Ride This Rail of This Stock to Profits to Beat Inflation

Canadian Investments, Transportation

There are two big forces at work that show why the inflation beast will not be easy to tame for the Federal Reserve.

First, although overall consumer demand is slowing, it still remains strong in many sectors. Second, many supply chain woes are still resolved.

Supply chain disruptions due to the coronavirus pandemic were expected to gradually subside as global restrictions were lifted. Yet, the supply chain situation has actually worsened because of increased geopolitical risk and ongoing lockdowns and restrictions due to China’s zero-tolerance COVID policy.

Canadian Pacific locomotive in snow with mountains in the background.

My contacts in the logistics industry tell me that supply chain problems may not be resolved until mid-decade… and with de-globalization fully underway, these some of these headaches may never be completely resolved!

In this brave new deglobalized world, you want to own sectors and companies that can prosper under these conditions.

One such sector—and one totally ignored by Wall Street—is the rail sector. Moving goods by rail is approximately four times more energy efficient (per ton-mile of freight) moving by truck. As inflation rises, the efficiency of railroads for moving freight is looking more and more attractive…and my favorite stock in the sector, Canadian Pacific Railway (CP), comes with another big plus.

Canadian Pacific Railway

Think about this…as the world continues to isolate Russia, Canada offers the best alternatives for many of the commodities and products most closely associated with Russia, including Canadian grains, potash, fertilizer, oil, coal and natural gas. In fact, even before the Ukraine invasion, CP was shipping a lot of potash for export to China.

Canadian Pacific offers the best rail network coverage from one end of North America to the other. Last December, the company completed its acquisition of Kansas City Southern Railway, subject to final regulatory approval. This acquisition creates the first rail network that spans Canada, the U.S. and Mexico—which will provide the company with a competitive market reach in the quickly evolving supply chain.

Here is just one example that Canadian Pacific has analyzed completely: in the freight markets connecting Mexico to the U.S. Midwest, each and every day prior to Canadian Pacific’s merger with Kansas City Southern, an armada of trucks set out to connect auto parts and auto assembly plants spread across the Midwest and Mexico.

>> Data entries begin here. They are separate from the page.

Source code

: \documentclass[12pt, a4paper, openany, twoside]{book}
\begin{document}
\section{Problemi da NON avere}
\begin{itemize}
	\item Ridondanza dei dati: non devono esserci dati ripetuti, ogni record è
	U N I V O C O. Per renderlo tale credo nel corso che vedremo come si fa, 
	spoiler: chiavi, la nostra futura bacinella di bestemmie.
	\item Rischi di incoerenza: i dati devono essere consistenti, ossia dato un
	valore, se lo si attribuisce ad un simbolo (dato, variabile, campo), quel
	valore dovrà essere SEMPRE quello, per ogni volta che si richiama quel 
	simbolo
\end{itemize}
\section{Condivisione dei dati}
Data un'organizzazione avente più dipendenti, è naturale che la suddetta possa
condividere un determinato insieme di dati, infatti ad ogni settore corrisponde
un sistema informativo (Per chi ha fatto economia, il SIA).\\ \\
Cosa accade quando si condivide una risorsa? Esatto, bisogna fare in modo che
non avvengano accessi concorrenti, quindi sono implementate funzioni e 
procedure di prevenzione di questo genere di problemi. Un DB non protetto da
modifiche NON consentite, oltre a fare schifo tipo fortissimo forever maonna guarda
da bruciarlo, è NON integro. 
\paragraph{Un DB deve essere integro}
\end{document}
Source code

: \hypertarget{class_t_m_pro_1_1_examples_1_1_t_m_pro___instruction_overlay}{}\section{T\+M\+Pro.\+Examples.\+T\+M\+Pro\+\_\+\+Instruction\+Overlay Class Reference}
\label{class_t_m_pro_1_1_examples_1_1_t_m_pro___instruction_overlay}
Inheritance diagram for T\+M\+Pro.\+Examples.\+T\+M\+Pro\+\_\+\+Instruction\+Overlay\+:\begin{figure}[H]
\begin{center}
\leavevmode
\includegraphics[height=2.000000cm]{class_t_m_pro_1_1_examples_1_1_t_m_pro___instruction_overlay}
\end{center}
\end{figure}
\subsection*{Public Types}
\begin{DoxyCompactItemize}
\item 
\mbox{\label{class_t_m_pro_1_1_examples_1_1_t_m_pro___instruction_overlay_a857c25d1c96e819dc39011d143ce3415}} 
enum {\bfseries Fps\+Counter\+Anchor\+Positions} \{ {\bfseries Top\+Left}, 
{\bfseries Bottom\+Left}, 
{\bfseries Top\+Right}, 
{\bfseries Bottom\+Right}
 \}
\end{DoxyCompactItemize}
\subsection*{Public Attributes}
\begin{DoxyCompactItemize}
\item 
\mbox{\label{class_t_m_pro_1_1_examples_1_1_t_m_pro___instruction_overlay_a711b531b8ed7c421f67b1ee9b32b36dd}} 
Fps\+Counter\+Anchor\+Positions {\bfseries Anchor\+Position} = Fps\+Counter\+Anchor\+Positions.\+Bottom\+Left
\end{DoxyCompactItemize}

These long hauls are naturally opportune situations for transport by rail. But since no single railroad connected these regions, manufacturers were forced to rely heavily on trucks. The merged Canadian Pacific rail network will be able to convert to rail shipments the 64,000 truck shipments that currently clog public highways and border crossings as they move between Mexico and the Great Lakes region.

Add to all of this the company’s sharp management.

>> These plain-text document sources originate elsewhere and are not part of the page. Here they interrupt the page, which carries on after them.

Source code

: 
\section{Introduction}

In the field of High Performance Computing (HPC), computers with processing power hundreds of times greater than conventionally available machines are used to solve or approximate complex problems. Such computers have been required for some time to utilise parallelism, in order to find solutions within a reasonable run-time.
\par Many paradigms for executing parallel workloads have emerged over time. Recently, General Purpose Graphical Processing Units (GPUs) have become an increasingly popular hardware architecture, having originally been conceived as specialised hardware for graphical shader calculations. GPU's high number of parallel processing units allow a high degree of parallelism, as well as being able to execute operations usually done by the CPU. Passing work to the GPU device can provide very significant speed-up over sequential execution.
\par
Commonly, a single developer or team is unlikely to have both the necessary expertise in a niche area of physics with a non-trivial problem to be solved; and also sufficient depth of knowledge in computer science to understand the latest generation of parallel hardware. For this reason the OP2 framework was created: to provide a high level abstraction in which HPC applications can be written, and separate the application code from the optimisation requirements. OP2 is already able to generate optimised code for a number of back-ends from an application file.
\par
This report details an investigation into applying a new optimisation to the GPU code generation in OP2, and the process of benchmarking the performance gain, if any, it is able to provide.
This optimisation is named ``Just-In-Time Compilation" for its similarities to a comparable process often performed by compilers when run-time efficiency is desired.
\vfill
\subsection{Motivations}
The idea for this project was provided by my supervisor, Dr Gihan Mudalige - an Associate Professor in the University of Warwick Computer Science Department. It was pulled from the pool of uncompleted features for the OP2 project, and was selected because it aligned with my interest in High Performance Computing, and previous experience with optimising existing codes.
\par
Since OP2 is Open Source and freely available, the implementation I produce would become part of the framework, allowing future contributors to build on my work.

The company’s change in fortunes began in 2012 with the appointment of railroading legend Hunter Harrison as CEO. Harrison and his successor, rail operations expert Keith Creel (who worked alongside Harrison for 20 years), have between them taken Canadian Pacific from having of the worst Class I railroad profit margins to among the best. Creel has further infused the company’s culture with precision-scheduled railroading principles, which is largely behind its progress.

CP’s Bright Future

Keep this one important fact in mind when thinking about rail stocks as an investment: the network of track and assets already in place because of North American Class I railroad companies—designated as such based on their revenue—is essentially impossible to replicate.

Sounds like a classic Warren Buffett moat to me. No wonder his Berkshire Hathaway (BRK.B or BRK.A) owns BNSF Railway.

I expect Canadian Pacific’s 2023 operating ratio to improve—volumes should have rebounded in the second half of 2022 thanks to recovering grain shipments as well as auto carloads. Pricing power should remain healthy as well. The late-2022 Canadian grain harvest is currently expected to be much better than last year’s—a key driver of carload volume recovery by late 2022 through early 2023.

Morningstar says that: “Longer term, we believe CP’s pricing power will prove sound (above rail inflation), as will its ability to neutralize diesel price shocks via surcharges.”

The publication adds: “CP is an incredibly well-run railroad with a highly talented leadership team and an excellent track record in terms of efficiency improvement over the past decade, thus we consider deal risk [Kansas City Southern] to be relatively modest. We also agree that the merger makes sense from a strategic perspective and believe the combined railroads will forge meaningful opportunities on the revenue front, thanks to adding new seamless single-line services.”

A nice summation that I totally agree with.

Canadian Pacific stock has handily outperformed the S&P 500 year-to-date, rising about 2% versus a loss of nearly 20% for the S&P 500. CP shares are a buy on any stock market weakness, on worries about the economy, anywhere in the low-to-mid $70s.